## TASK GOAL:
Show all lines from the listing below that contain "också".

## LISTED ENTRIES:
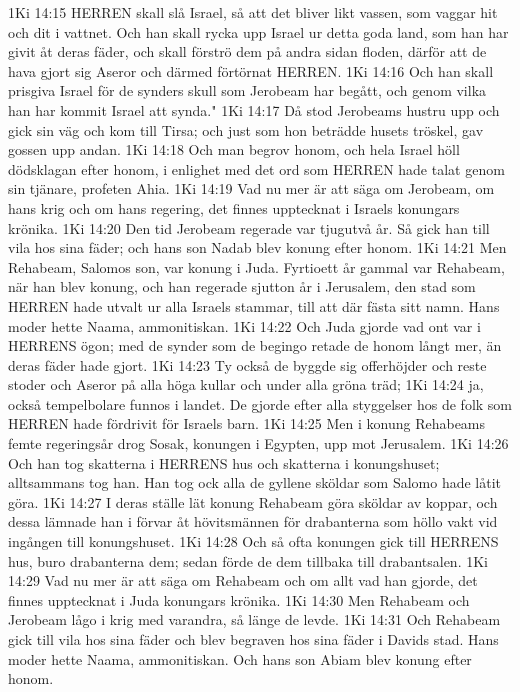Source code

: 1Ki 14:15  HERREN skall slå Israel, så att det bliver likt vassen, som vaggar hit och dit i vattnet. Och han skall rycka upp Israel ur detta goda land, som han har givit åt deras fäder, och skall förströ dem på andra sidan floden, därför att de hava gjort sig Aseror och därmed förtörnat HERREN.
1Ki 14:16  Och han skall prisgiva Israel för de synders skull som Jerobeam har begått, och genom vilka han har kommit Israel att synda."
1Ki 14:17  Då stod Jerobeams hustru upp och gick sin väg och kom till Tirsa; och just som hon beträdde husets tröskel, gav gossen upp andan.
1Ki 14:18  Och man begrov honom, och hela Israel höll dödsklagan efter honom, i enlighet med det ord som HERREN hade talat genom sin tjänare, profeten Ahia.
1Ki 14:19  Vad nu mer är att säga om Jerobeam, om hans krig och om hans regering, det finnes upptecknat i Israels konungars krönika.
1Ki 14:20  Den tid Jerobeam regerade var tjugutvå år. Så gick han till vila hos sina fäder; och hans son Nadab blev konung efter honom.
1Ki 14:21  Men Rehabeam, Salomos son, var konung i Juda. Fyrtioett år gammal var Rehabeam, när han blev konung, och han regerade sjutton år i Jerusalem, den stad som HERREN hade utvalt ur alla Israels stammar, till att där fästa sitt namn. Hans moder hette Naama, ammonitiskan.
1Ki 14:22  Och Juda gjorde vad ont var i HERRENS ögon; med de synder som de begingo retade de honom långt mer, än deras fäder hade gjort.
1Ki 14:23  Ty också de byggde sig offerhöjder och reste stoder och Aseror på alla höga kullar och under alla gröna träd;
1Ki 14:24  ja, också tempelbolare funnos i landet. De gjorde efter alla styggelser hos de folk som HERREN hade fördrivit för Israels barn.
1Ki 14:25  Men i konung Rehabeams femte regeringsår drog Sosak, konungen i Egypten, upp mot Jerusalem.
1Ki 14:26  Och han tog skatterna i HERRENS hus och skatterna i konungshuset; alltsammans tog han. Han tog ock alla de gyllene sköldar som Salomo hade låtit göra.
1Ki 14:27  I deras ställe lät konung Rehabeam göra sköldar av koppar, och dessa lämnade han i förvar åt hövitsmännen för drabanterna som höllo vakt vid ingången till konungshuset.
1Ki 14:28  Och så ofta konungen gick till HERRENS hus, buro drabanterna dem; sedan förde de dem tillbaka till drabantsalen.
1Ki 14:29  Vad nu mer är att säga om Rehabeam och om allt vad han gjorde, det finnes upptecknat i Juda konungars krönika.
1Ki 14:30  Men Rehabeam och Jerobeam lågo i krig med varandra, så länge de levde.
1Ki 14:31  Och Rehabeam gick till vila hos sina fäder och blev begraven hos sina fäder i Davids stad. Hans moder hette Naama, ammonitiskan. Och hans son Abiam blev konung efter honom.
---
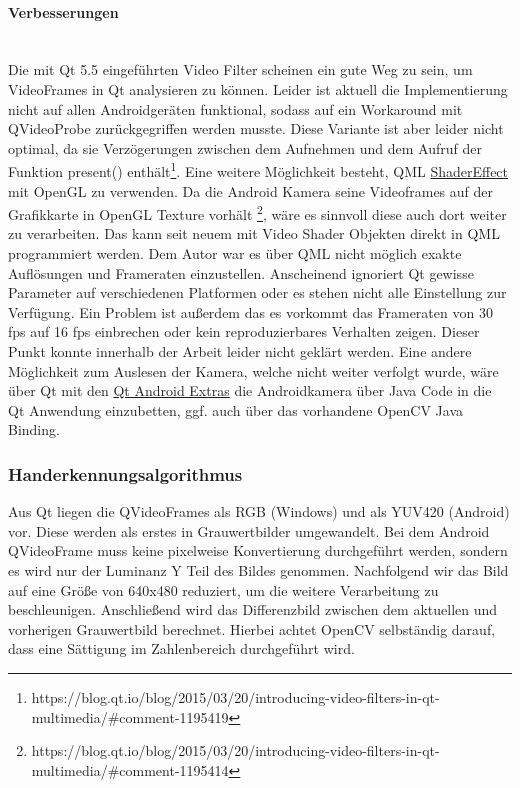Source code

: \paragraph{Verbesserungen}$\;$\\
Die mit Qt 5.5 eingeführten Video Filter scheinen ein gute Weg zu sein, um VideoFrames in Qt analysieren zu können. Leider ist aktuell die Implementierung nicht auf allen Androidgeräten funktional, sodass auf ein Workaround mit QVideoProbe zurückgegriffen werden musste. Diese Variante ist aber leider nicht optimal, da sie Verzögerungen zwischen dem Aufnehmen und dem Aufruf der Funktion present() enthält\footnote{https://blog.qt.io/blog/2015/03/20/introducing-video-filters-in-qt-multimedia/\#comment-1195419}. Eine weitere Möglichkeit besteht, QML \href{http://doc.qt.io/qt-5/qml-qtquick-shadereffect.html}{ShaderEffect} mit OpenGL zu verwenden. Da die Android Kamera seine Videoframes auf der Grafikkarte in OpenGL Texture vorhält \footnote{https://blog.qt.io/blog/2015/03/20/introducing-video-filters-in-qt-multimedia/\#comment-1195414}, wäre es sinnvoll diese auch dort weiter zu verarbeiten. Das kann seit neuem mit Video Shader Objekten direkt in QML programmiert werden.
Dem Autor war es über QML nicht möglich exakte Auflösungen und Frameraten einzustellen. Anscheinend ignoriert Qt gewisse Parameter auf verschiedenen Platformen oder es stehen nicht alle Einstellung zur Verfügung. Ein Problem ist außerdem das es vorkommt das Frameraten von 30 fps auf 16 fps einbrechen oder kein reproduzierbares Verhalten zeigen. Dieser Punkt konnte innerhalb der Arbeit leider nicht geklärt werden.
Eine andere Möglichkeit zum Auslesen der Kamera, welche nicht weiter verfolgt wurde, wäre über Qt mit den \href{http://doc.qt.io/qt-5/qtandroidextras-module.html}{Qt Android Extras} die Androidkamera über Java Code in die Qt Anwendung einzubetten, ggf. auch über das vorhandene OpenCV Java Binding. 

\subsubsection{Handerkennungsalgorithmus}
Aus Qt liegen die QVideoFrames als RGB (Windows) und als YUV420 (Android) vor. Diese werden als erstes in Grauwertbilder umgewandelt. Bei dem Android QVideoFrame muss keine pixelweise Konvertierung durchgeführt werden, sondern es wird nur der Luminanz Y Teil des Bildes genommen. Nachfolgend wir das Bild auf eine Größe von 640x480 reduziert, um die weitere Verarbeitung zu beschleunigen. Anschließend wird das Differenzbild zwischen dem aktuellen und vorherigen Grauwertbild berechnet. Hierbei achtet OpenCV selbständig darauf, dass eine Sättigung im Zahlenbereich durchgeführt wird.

## OUTPUT OF THE EXERCISE:
1Ki 14:23  Ty också de byggde sig offerhöjder och reste stoder och Aseror på alla höga kullar och under alla gröna träd;
1Ki 14:24  ja, också tempelbolare funnos i landet. De gjorde efter alla styggelser hos de folk som HERREN hade fördrivit för Israels barn.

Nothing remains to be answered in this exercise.